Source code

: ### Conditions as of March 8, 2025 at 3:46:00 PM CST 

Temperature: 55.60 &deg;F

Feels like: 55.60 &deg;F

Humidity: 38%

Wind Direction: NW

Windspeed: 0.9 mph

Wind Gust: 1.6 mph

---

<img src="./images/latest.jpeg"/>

■ ■ ■ ■ ■ ■ ■

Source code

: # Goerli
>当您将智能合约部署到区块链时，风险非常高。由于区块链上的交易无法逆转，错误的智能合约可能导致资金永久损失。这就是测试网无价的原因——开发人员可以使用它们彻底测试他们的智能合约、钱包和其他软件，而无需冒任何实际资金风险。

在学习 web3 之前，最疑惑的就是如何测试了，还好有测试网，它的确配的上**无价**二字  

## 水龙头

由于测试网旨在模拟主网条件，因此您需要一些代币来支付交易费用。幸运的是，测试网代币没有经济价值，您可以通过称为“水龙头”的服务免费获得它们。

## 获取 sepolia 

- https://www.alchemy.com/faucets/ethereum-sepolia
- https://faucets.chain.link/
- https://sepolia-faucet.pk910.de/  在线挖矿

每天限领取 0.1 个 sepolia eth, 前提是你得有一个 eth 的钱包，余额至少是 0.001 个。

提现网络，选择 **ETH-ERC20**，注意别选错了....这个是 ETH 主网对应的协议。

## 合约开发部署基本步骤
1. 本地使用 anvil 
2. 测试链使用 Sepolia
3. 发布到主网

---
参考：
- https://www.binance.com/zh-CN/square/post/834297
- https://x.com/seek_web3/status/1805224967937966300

■ ■ ■ ■ ■ ■ ■

* [Task]
Report each line in the preceding entries that holds the string "faucets".

* [Solution for this problem]
- https://www.alchemy.com/faucets/ethereum-sepolia
- https://faucets.chain.link/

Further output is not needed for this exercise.